Economic Reporters Forum, Bangladesh Anti-Tobacco Alliance and Work for a Better Bangladesh Trust jointly organized a discussion on Necessary Imposition of Specific Tax on Tobacco Products on February 28, 2021. Adv. Syed Mahbubul Alam (TA, The Union), Gauss Pierre (Director, WBB Trust), Anti-tobacco researcher Shushanta Sinha (Special Correspondent, Jamuna TV) were attended at the meeting chaired by Sharmin Rinvi (President, Economic Reporters Forum).
Professor Dr. Rumana Haque, (Department of Economics, Dhaka University) presented the keynote address at the meeting Conducted by SM Rashidul Islam (General Secretary, Economic Reporters Forum).
In her presentation Dr. Rumana Haque said that, the smoking rate has dropped from 43% to 35% in the 8 years from 2009 to 2017 and it has been possible as a result of various initiatives taken by the government. This continuity must be maintained. Tobacco companies are encouraging young people to use tobacco to promote tobacco and increase their customer base.

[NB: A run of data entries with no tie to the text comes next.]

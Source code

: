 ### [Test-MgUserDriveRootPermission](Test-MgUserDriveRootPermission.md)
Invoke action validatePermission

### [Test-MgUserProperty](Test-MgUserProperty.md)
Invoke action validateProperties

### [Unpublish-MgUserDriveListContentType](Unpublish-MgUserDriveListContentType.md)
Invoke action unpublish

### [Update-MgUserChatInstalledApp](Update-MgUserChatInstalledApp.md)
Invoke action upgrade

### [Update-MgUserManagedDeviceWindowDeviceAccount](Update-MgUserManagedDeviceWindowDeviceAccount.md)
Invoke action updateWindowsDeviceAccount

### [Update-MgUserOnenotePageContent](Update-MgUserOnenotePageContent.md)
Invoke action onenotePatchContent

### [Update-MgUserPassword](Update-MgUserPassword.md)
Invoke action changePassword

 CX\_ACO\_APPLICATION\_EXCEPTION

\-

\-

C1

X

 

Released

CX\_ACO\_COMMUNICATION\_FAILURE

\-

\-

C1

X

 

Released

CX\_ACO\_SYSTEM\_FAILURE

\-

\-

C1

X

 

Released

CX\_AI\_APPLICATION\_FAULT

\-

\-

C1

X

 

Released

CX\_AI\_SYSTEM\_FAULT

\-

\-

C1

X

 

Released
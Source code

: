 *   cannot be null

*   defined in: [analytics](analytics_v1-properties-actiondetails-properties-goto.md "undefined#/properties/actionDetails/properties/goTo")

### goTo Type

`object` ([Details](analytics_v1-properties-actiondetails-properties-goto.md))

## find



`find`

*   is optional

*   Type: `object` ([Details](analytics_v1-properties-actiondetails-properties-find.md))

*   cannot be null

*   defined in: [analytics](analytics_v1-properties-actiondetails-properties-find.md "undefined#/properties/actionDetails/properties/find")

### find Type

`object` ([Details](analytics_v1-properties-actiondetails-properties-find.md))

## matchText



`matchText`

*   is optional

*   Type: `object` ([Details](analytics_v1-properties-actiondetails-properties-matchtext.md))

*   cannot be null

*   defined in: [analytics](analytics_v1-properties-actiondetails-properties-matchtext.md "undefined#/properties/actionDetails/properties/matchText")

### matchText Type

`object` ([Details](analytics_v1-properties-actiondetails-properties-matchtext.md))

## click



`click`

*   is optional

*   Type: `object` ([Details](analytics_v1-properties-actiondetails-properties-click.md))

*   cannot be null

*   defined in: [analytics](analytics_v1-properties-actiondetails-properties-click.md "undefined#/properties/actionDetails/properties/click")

In order to protect the younger generation from this scourge, a specific tax has to be levied on it and the conventional price tiered system has to be abolished. Properly raising taxes on tobacco at a higher rate will increase revenue and, conversely, reduce the number of tobacco users.
Responding to questions from reporters, Dr Rumana Haque said a joint study by the Dhaka University Department of Economics and the Bangladesh Cancer Society found that the revenue from the tobacco sector was around Tk 23,000 crore, while more than Tk 30,000 crore was spent on treatment of tobacco- related diseases.

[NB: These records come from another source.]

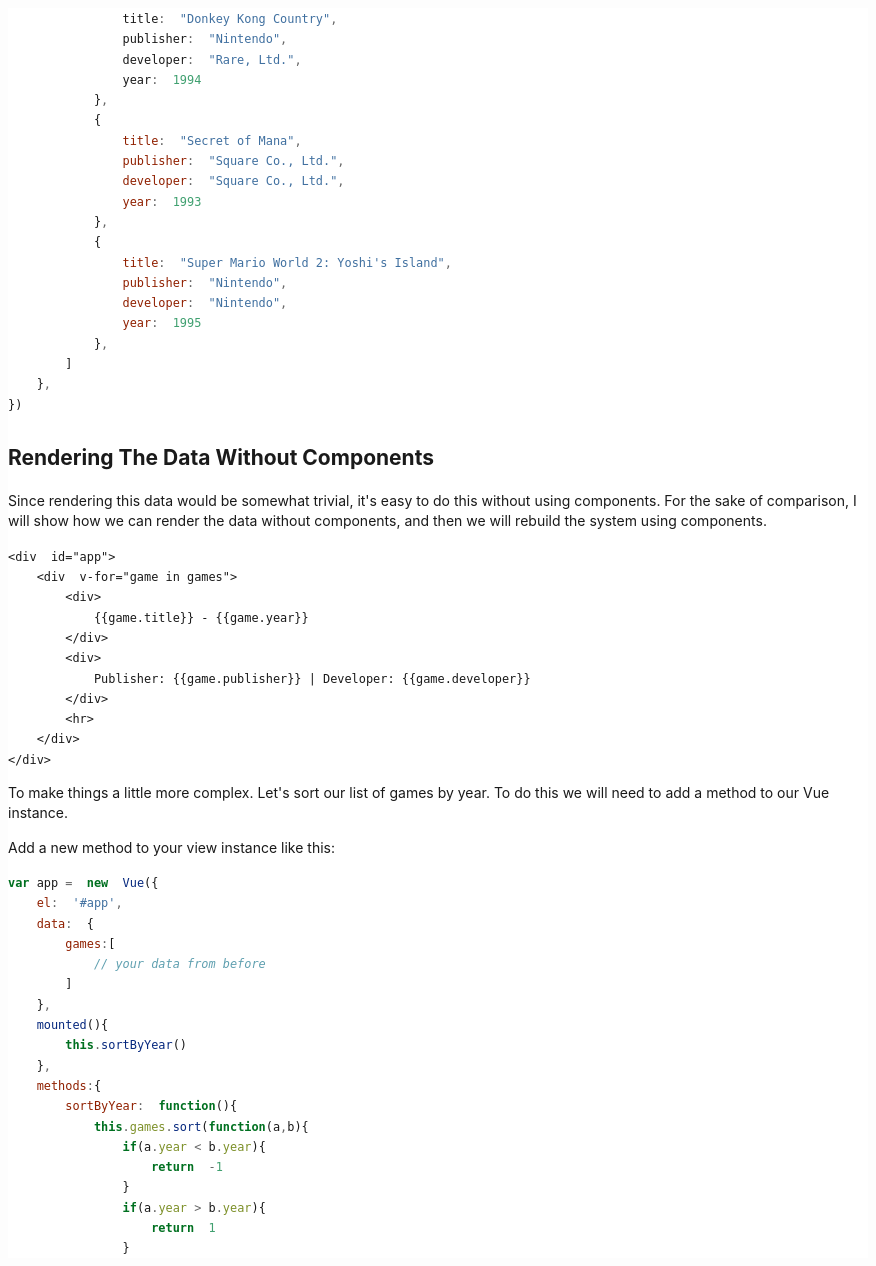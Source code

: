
 ```javascript
				title:  "Donkey Kong Country",
				publisher:  "Nintendo",
				developer:  "Rare, Ltd.",
				year:  1994
			},
			{
				title:  "Secret of Mana",
				publisher:  "Square Co., Ltd.",
				developer:  "Square Co., Ltd.",
				year:  1993
			},
			{
				title:  "Super Mario World 2: Yoshi's Island",
				publisher:  "Nintendo",
				developer:  "Nintendo",
				year:  1995
			},
		]
	},
})
```
## Rendering The Data Without Components
Since rendering this data would be somewhat trivial, it's easy to do this without using components. For the sake of comparison, I will show how we can render the data without components, and then we will rebuild the system using components. 

```
<div  id="app">
	<div  v-for="game in games">
		<div>
			{{game.title}} - {{game.year}}
		</div>
		<div>
			Publisher: {{game.publisher}} | Developer: {{game.developer}}
		</div>
		<hr>
	</div>
</div>
```
To make things a little more complex. Let's sort our list of games by year. To do this we will need to add a method to our Vue instance.

Add a new method to your view instance like this:
```javascript
var app =  new  Vue({
	el:  '#app',
	data:  {
		games:[
			// your data from before
		]
	},
	mounted(){
		this.sortByYear()
	},
	methods:{
		sortByYear:  function(){
			this.games.sort(function(a,b){
				if(a.year < b.year){
					return  -1
				}
				if(a.year > b.year){
					return  1
				}
```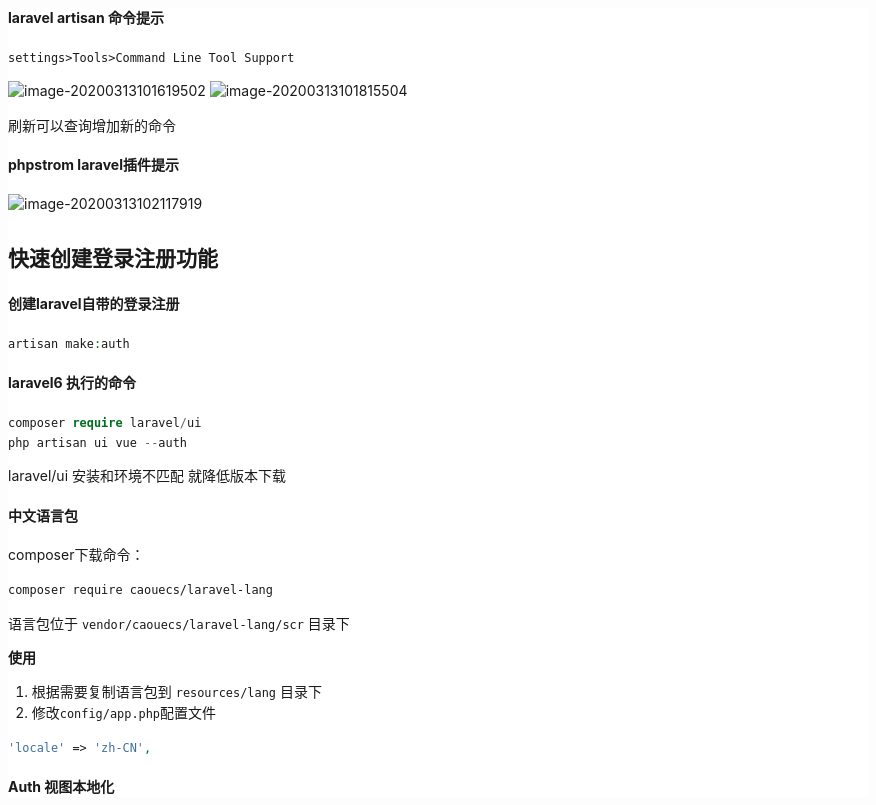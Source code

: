

#### laravel artisan 命令提示

`settings>Tools>Command Line Tool Support`

<img src="B:\MD\laravelmd\img\image-20200313101619502.png" alt="image-20200313101619502" style="zoom:;" />

<img src="B:\MD\laravelmd\img\image-20200313101815504.png" alt="image-20200313101815504"  />

刷新可以查询增加新的命令



#### phpstrom laravel插件提示

![image-20200313102117919](B:\MD\laravelmd\img\image-20200313102117919.png)

 

## 快速创建登录注册功能

#### 创建laravel自带的登录注册

```php
artisan make:auth
```

#### laravel6 执行的命令

```php
composer require laravel/ui
php artisan ui vue --auth
```

laravel/ui  安装和环境不匹配 就降低版本下载



#### 中文语言包

composer下载命令：

```
composer require caouecs/laravel-lang
```

语言包位于 `vendor/caouecs/laravel-lang/scr`  目录下

**使用**

1. 根据需要复制语言包到 `resources/lang` 目录下
2. 修改`config/app.php`配置文件

```php
'locale' => 'zh-CN',
```



#### Auth 视图本地化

Sharmin Rinvi said that "We need to control tobacco to protect our future generations". In this case, along with the state measures, family awareness has to be increased. As media workers, we also need to play an effective role in tobacco control.
Adv. Syed Mahbubul Alam said that when it comes to tobacco control, various misleading information including revenue, cigarette smuggling and employment are provided. However, more money is spent on the treatment of diseases caused by tobacco. The price of cigarettes in Bangladesh is lower than the neighboring countries which prove that the smuggling of cigarettes is basically a false propaganda of the company. Through such campaigns, companies try to block tax increases on tobacco. Despite Bangladesh being one of the largest markets for tobacco, a small number of people are involved in the marketing, production and cultivation of tobacco. It is possible to gradually reduce dependency on tobacco through long-term planning. He urged the media to be more vigilant in preventing the spread of misleading information by tobacco companies.

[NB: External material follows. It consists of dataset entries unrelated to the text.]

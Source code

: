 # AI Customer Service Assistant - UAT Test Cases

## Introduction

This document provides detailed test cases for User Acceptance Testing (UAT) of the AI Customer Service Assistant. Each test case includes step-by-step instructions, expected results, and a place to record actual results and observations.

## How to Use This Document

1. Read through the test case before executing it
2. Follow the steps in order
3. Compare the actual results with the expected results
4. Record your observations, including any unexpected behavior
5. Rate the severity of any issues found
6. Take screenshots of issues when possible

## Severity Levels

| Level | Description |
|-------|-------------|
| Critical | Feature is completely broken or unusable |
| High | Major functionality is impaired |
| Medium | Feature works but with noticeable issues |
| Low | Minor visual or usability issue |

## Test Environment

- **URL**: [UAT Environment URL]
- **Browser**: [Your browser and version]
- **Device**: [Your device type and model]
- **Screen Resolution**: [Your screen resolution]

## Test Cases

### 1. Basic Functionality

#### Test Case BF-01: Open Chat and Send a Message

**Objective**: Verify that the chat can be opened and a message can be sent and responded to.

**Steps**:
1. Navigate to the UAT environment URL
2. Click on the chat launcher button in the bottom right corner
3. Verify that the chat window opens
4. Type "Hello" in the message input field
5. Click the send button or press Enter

Sushanta Sinha said that tobacco companies are carrying out aggressive campaigns targeting the younger generation. Cigarette production in the country is growing at a rate of 2 percent a year, which is actually benefiting the tobacco companies. A multinational tobacco company has invested more than Tk. 12000 crore because of the growing tobacco market in Bangladesh. In fact, ordinary people are being harmed in all areas including tobacco use, production and cultivation. Tobacco-growing areas are among the poorest in the country. 94% of the total cigarettes in Bangladesh are sold openly. To keep young people away from tobacco, it is necessary to increase the tax, amend the law and stop selling open cigarettes.
Gauss Pearee said our public health is more important than revenue collection. Increasing taxes on tobacco is one of the most effective ways to control it. Increasing the tax on tobacco, which is considered a health hazardous product, should take it beyond the purchasing power of the people.
Zafar Ahmed (Senior reporter, Khola Kagoj), Raju Ahmed (Senior Reporter, GTV), Alamgir Hossain (Reporter, Doinik Somoyer Alo), Jahedul Islam Majumder (Senior Reporter, Ekattar TV), Salauddin Bablu (Business Editor, SA TV) and others participated in the open discussion. WBB Trust officials were also presented on the occasion.